What you should do
Tally the lines in the records underneath that contain the string "altre", and state the figure by itself.

Exercise input

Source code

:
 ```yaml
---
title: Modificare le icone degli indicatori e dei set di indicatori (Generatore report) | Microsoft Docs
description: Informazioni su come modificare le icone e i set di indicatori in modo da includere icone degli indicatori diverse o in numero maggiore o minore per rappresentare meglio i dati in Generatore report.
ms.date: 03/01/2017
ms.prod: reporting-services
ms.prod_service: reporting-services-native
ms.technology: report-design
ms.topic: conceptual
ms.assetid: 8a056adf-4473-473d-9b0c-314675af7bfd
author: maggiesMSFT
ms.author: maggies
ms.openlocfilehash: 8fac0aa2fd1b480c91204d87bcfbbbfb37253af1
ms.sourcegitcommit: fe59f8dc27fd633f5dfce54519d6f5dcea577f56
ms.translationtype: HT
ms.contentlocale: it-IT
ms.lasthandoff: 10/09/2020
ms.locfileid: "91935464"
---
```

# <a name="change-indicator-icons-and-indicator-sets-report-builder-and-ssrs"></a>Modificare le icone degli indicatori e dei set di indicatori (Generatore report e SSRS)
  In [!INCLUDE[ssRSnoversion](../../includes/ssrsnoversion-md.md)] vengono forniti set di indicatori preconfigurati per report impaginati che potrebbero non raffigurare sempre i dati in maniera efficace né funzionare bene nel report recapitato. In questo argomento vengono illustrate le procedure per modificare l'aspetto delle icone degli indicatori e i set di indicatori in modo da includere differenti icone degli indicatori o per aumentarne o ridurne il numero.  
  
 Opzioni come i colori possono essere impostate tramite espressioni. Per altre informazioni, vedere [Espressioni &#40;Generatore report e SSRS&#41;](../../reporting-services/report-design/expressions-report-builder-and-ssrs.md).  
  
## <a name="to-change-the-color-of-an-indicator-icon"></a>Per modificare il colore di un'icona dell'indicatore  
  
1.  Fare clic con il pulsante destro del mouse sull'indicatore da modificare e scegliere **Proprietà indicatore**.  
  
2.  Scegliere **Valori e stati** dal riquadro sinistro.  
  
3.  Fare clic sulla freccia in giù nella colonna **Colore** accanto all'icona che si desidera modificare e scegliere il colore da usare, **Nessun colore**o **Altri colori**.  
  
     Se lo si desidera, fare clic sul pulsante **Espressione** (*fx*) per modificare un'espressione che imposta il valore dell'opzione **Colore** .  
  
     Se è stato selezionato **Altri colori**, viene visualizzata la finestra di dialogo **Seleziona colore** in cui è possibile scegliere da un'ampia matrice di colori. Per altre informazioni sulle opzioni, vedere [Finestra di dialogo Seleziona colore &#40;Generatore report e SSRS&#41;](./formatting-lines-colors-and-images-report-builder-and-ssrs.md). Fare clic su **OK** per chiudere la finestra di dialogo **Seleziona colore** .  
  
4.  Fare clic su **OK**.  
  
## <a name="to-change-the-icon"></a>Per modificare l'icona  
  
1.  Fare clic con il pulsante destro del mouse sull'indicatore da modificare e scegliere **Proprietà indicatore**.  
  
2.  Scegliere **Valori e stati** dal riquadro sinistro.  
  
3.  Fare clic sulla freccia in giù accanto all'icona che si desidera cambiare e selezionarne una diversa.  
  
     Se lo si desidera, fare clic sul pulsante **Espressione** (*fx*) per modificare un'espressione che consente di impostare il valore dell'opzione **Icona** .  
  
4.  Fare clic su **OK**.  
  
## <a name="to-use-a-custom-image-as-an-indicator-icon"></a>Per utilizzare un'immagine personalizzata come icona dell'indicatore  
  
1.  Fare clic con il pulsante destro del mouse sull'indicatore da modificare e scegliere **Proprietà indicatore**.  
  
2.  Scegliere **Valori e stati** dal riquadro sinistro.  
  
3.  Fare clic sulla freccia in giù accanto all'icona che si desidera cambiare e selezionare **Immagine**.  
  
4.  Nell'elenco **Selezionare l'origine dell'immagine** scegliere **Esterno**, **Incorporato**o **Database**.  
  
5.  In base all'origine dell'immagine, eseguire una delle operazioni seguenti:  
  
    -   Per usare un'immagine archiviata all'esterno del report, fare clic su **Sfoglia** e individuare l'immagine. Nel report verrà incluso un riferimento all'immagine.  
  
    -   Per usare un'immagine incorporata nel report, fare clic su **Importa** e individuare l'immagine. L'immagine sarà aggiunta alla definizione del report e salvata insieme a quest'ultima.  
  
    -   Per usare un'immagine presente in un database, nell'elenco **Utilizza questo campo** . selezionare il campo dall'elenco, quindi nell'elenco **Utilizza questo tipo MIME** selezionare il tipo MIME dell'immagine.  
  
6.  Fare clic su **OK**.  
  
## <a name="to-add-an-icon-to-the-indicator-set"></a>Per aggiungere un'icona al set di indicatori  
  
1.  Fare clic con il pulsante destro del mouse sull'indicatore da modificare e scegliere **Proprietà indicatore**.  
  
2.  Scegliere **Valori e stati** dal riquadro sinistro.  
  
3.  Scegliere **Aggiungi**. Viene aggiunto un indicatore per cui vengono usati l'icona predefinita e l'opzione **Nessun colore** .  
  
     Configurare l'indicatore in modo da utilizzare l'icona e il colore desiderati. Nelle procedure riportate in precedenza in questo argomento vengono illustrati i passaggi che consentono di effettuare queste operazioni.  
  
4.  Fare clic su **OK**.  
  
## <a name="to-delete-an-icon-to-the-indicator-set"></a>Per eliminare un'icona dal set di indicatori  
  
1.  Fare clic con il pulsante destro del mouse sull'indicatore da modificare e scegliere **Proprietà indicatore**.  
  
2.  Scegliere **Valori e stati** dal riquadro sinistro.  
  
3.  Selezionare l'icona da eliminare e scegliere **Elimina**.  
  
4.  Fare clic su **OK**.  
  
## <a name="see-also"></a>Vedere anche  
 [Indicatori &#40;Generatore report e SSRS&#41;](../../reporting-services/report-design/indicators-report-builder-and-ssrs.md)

Expected answer
2